Below are the records. Gather each line that holds "than".

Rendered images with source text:
# # # #
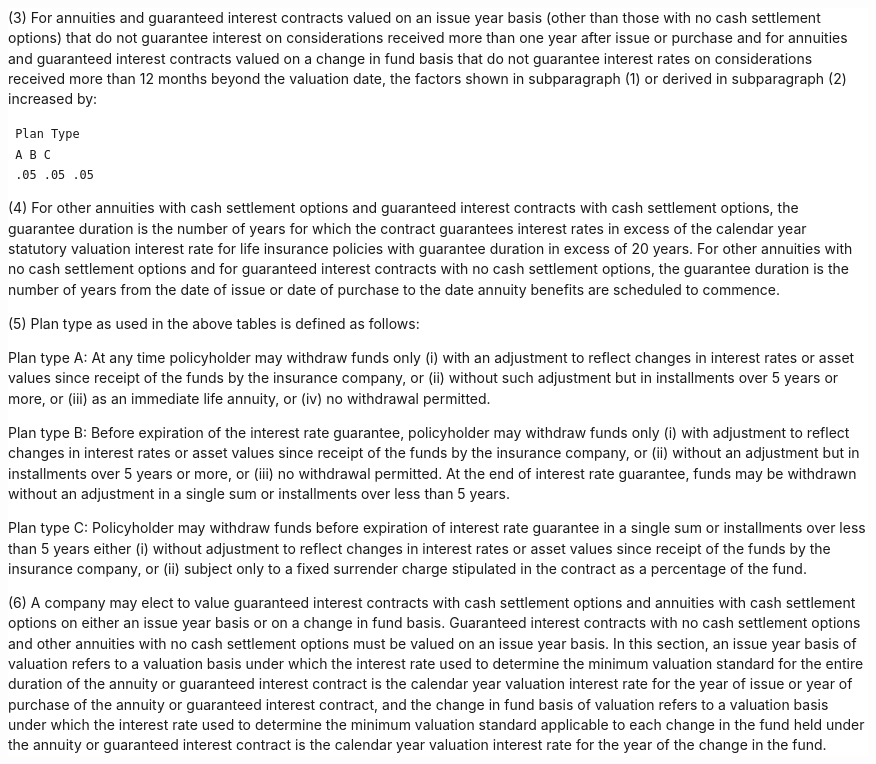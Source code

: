 
                                             
 (3) For annuities and guaranteed interest contracts valued on
an issue year basis (other than those with no cash settlement options)
that do not guarantee interest on considerations received more than one
year after issue or purchase and for annuities and guaranteed interest
contracts valued on a change in fund basis that do not guarantee
interest rates on considerations received more than 12 months beyond the
valuation date, the factors shown in subparagraph (1) or derived in
subparagraph (2) increased by:

     Plan Type 
     A B C 
     .05 .05 .05 


                                             
 (4) For other annuities with cash settlement options and
guaranteed interest contracts with cash settlement options, the
guarantee duration is the number of years for which the contract
guarantees interest rates in excess of the calendar year statutory
valuation interest rate for life insurance policies with guarantee
duration in excess of 20 years. For other annuities with no cash
settlement options and for guaranteed interest contracts with no cash
settlement options, the guarantee duration is the number of years from
the date of issue or date of purchase to the date annuity benefits are
scheduled to commence.
                                             
 (5) Plan type as used in the above tables is defined as
follows:
                                             
 Plan type A: At any time policyholder may withdraw funds only
(i) with an adjustment to reflect changes in interest rates or asset
values since receipt of the funds by the insurance company, or (ii)
without such adjustment but in installments over 5 years or more, or
(iii) as an immediate life annuity, or (iv) no withdrawal permitted.
                                             
 Plan type B: Before expiration of the interest rate guarantee,
policyholder may withdraw funds only (i) with adjustment to reflect
changes in interest rates or asset values since receipt of the funds by
the insurance company, or (ii) without an adjustment but in installments
over 5 years or more, or (iii) no withdrawal permitted. At the end of
interest rate guarantee, funds may be withdrawn without an adjustment in
a single sum or installments over less than 5 years.
                                             
 Plan type C: Policyholder may withdraw funds before expiration
of interest rate guarantee in a single sum or installments over less
than 5 years either (i) without adjustment to reflect changes in
interest rates or asset values since receipt of the funds by the
insurance company, or (ii) subject only to a fixed surrender charge
stipulated in the contract as a percentage of the fund.
                                             
 (6) A company may elect to value guaranteed interest contracts
with cash settlement options and annuities with cash settlement options
on either an issue year basis or on a change in fund basis. Guaranteed
interest contracts with no cash settlement options and other annuities
with no cash settlement options must be valued on an issue year basis.
In this section, an issue year basis of valuation refers to a valuation
basis under which the interest rate used to determine the minimum
valuation standard for the entire duration of the annuity or guaranteed
interest contract is the calendar year valuation interest rate for the
year of issue or year of purchase of the annuity or guaranteed interest
contract, and the change in fund basis of valuation refers to a
valuation basis under which the interest rate used to determine the
minimum valuation standard applicable to each change in the fund held
under the annuity or guaranteed interest contract is the calendar year
valuation interest rate for the year of the change in the fund.
                                             
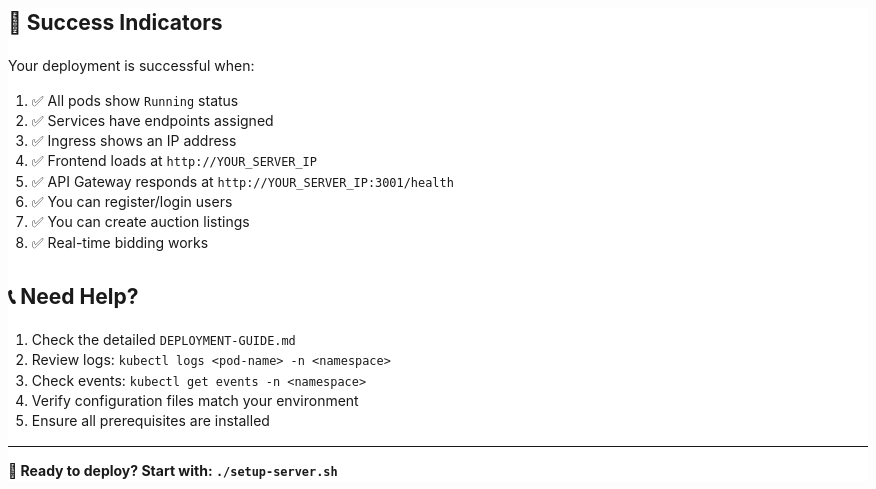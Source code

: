 ## 🎉 Success Indicators

Your deployment is successful when:

1. ✅ All pods show `Running` status
2. ✅ Services have endpoints assigned
3. ✅ Ingress shows an IP address
4. ✅ Frontend loads at `http://YOUR_SERVER_IP`
5. ✅ API Gateway responds at `http://YOUR_SERVER_IP:3001/health`
6. ✅ You can register/login users
7. ✅ You can create auction listings
8. ✅ Real-time bidding works

## 📞 Need Help?

1. Check the detailed `DEPLOYMENT-GUIDE.md`
2. Review logs: `kubectl logs <pod-name> -n <namespace>`
3. Check events: `kubectl get events -n <namespace>`
4. Verify configuration files match your environment
5. Ensure all prerequisites are installed

---

**🚀 Ready to deploy? Start with: `./setup-server.sh`**
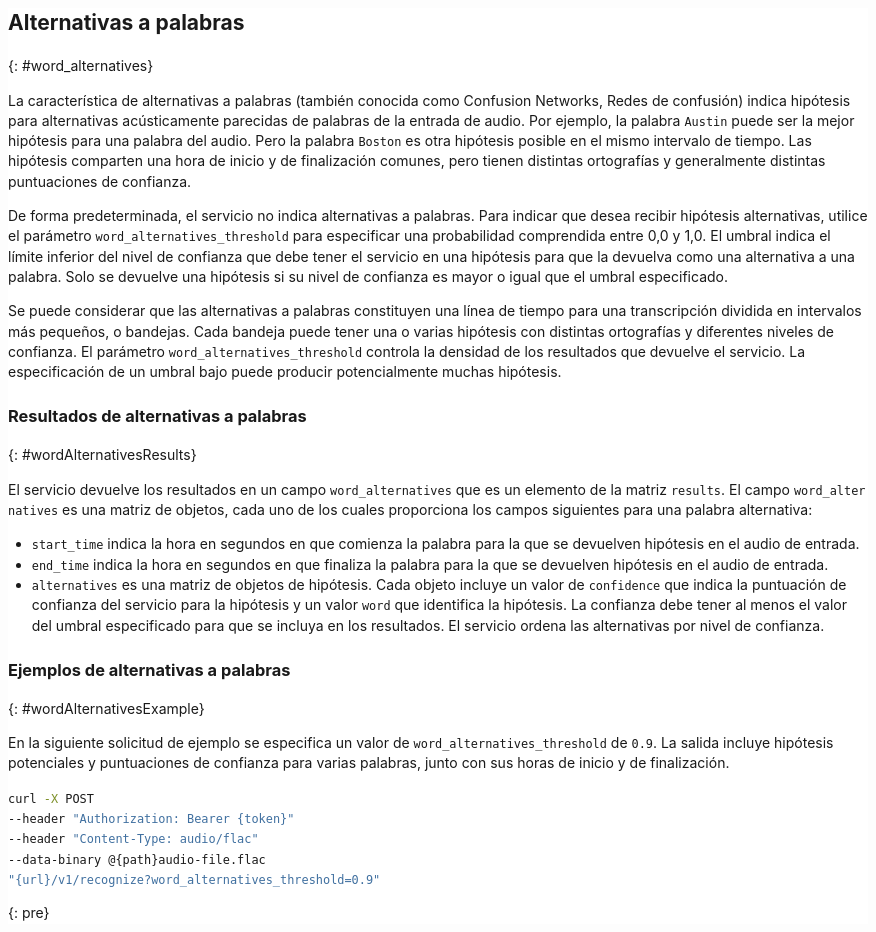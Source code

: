 ## Alternativas a palabras
{: #word_alternatives}

La característica de alternativas a palabras (también conocida como Confusion Networks, Redes de confusión) indica hipótesis para alternativas acústicamente parecidas de palabras de la entrada de audio. Por ejemplo, la palabra `Austin` puede ser la mejor hipótesis para una palabra del audio. Pero la palabra `Boston` es otra hipótesis posible en el mismo intervalo de tiempo. Las hipótesis comparten una hora de inicio y de finalización comunes, pero tienen distintas ortografías y generalmente distintas puntuaciones de confianza.

De forma predeterminada, el servicio no indica alternativas a palabras. Para indicar que desea recibir hipótesis alternativas, utilice el parámetro `word_alternatives_threshold` para especificar una probabilidad comprendida entre 0,0 y 1,0. El umbral indica el límite inferior del nivel de confianza que debe tener el servicio en una hipótesis para que la devuelva como una alternativa a una palabra. Solo se devuelve una hipótesis si su nivel de confianza es mayor o igual que el umbral especificado.

Se puede considerar que las alternativas a palabras constituyen una línea de tiempo para una transcripción dividida en intervalos más pequeños, o bandejas. Cada bandeja puede tener una o varias hipótesis con distintas ortografías y diferentes niveles de confianza. El parámetro `word_alternatives_threshold` controla la densidad de los resultados que devuelve el servicio. La especificación de un umbral bajo puede producir potencialmente muchas hipótesis.

### Resultados de alternativas a palabras
{: #wordAlternativesResults}

El servicio devuelve los resultados en un campo `word_alternatives` que es un elemento de la matriz `results`. El campo `word_alternatives` es una matriz de objetos, cada uno de los cuales proporciona los campos siguientes para una palabra alternativa:

-   `start_time` indica la hora en segundos en que comienza la palabra para la que se devuelven hipótesis en el audio de entrada.
-   `end_time` indica la hora en segundos en que finaliza la palabra para la que se devuelven hipótesis en el audio de entrada.
-   `alternatives` es una matriz de objetos de hipótesis. Cada objeto incluye un valor de `confidence` que indica la puntuación de confianza del servicio para la hipótesis y un valor `word` que identifica la hipótesis. La confianza debe tener al menos el valor del umbral especificado para que se incluya en los resultados. El servicio ordena las alternativas por nivel de confianza.

### Ejemplos de alternativas a palabras
{: #wordAlternativesExample}

En la siguiente solicitud de ejemplo se especifica un valor de `word_alternatives_threshold` de `0.9`. La salida incluye hipótesis potenciales y puntuaciones de confianza para varias palabras, junto con sus horas de inicio y de finalización.

```bash
curl -X POST
--header "Authorization: Bearer {token}"
--header "Content-Type: audio/flac"
--data-binary @{path}audio-file.flac
"{url}/v1/recognize?word_alternatives_threshold=0.9"
```
{: pre}
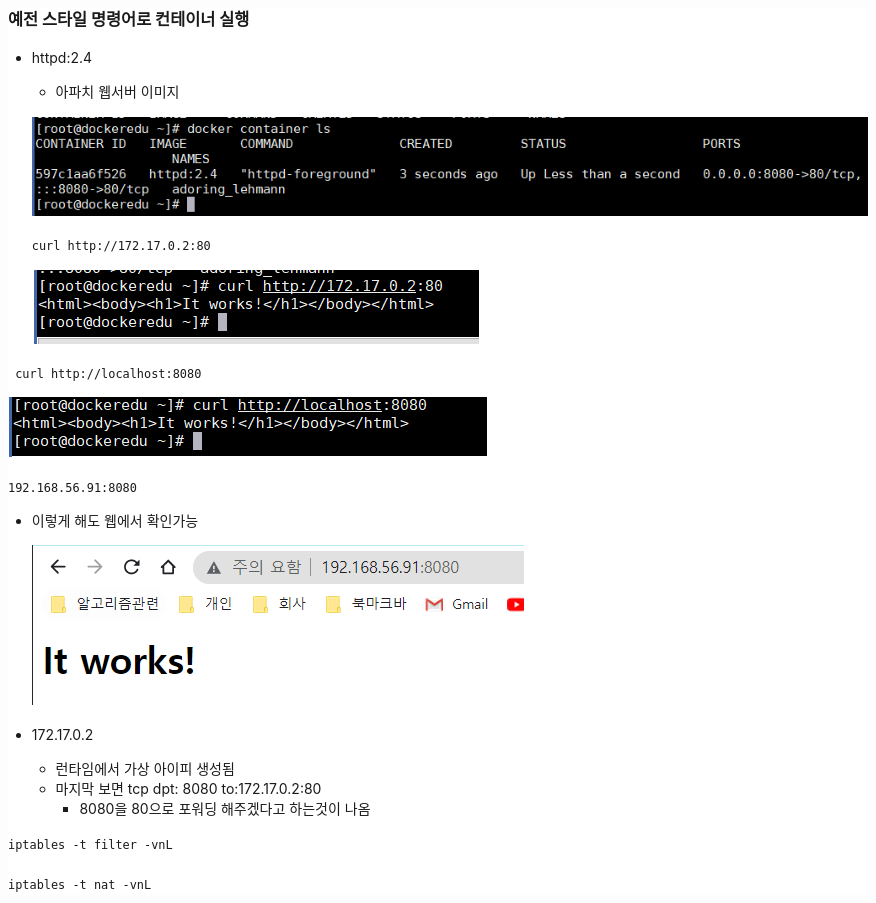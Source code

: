 ### 예전 스타일 명령어로 컨테이너 실행 

- httpd:2.4

  - 아파치 웹서버 이미지

  ![image-20221018201722163](../../assets/img/post/2022-10-18-Docker2일차/image-20221018201722163.png)

  ```
  curl http://172.17.0.2:80
  ```

  ![image-20221018201805881](../../assets/img/post/2022-10-18-Docker2일차/image-20221018201805881.png)

```
 curl http://localhost:8080
```

![image-20221018201835820](../../assets/img/post/2022-10-18-Docker2일차/image-20221018201835820.png)

```
192.168.56.91:8080
```

- 이렇게 해도 웹에서 확인가능

  ![image-20221018201915596](../../assets/img/post/2022-10-18-Docker2일차/image-20221018201915596.png)

- 172.17.0.2 

  - 런타임에서 가상 아이피 생성됨
  - 마지막 보면 tcp dpt: 8080 to:172.17.0.2:80
    - 8080을 80으로 포워딩 해주겠다고 하는것이  나옴

```
iptables -t filter -vnL

iptables -t nat -vnL
```
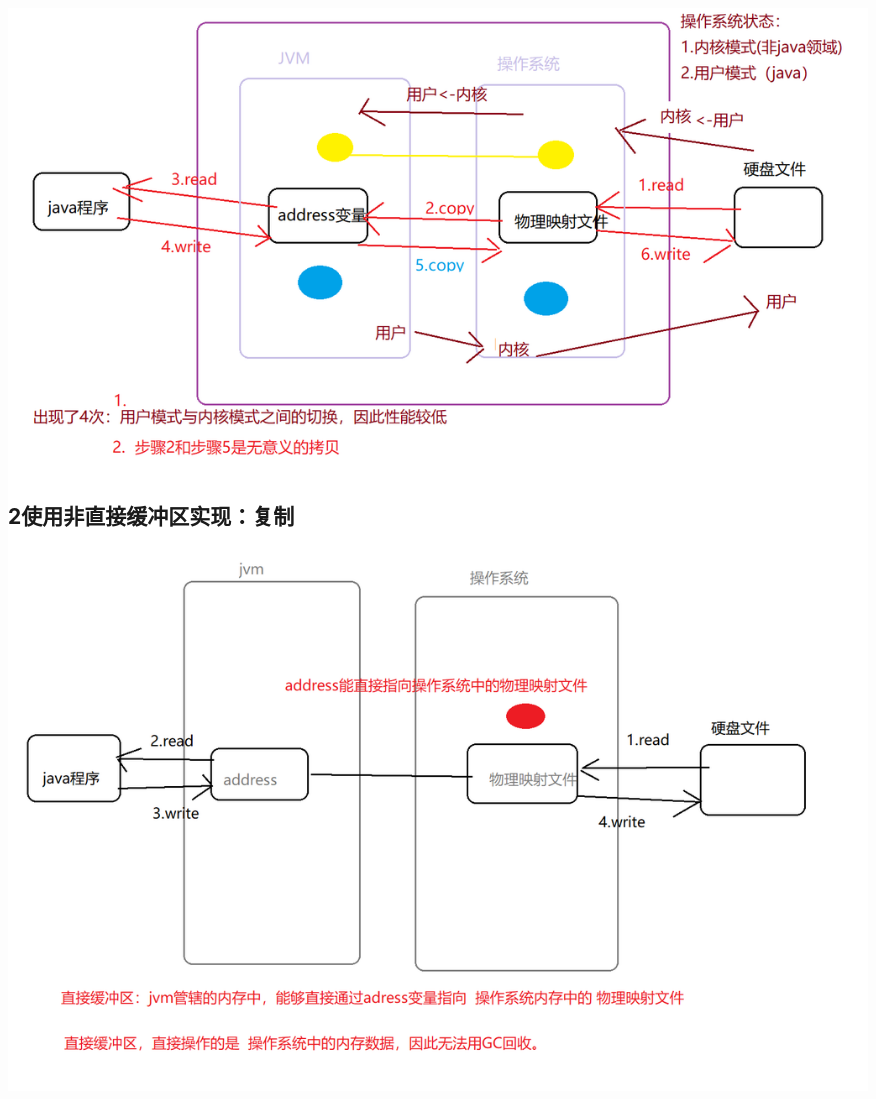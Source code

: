 ![1581319314784](NIO.assets/1581319314784.png)







## 2使用非直接缓冲区实现：复制



![1581319736373](NIO.assets/1581319736373.png)
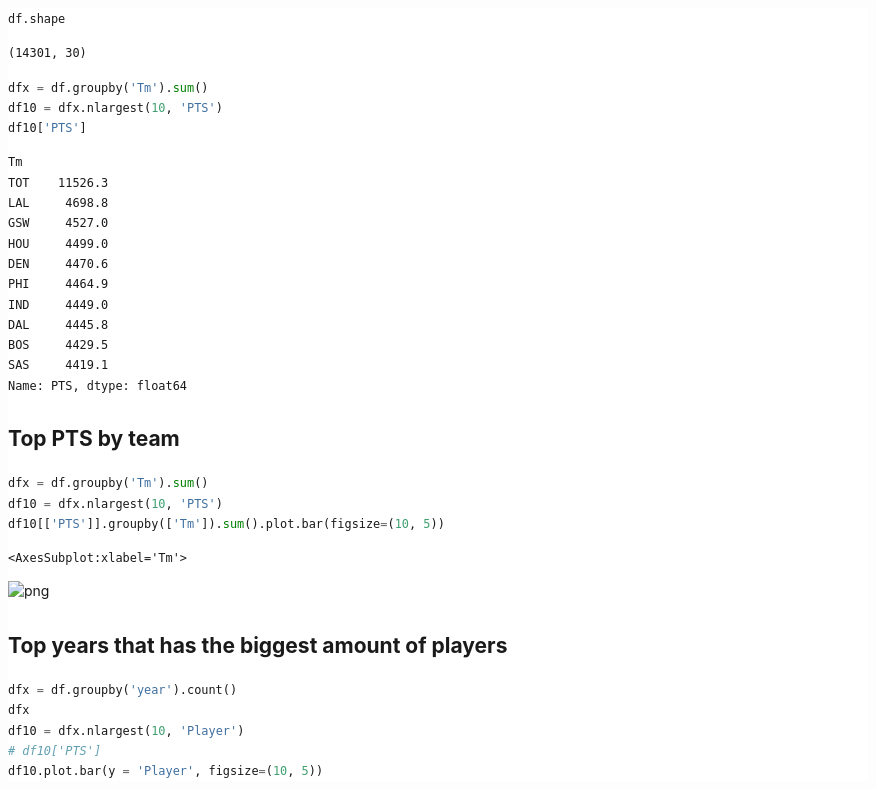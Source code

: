 


```python
df.shape
```




    (14301, 30)




```python
dfx = df.groupby('Tm').sum()
df10 = dfx.nlargest(10, 'PTS')
df10['PTS']
```




    Tm
    TOT    11526.3
    LAL     4698.8
    GSW     4527.0
    HOU     4499.0
    DEN     4470.6
    PHI     4464.9
    IND     4449.0
    DAL     4445.8
    BOS     4429.5
    SAS     4419.1
    Name: PTS, dtype: float64



## Top PTS by team


```python
dfx = df.groupby('Tm').sum()
df10 = dfx.nlargest(10, 'PTS')
df10[['PTS']].groupby(['Tm']).sum().plot.bar(figsize=(10, 5))
```




    <AxesSubplot:xlabel='Tm'>




    
![png](output_19_1.png)
    


## Top years that has the biggest amount of players


```python
dfx = df.groupby('year').count()
dfx
df10 = dfx.nlargest(10, 'Player')
# df10['PTS']
df10.plot.bar(y = 'Player', figsize=(10, 5))
```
# # # #
**ANSWER TO THE PROBLEM:**
an issue year basis (other than those with no cash settlement options)
that do not guarantee interest on considerations received more than one
interest rates on considerations received more than 12 months beyond the
a single sum or installments over less than 5 years.
than 5 years either (i) without adjustment to reflect changes in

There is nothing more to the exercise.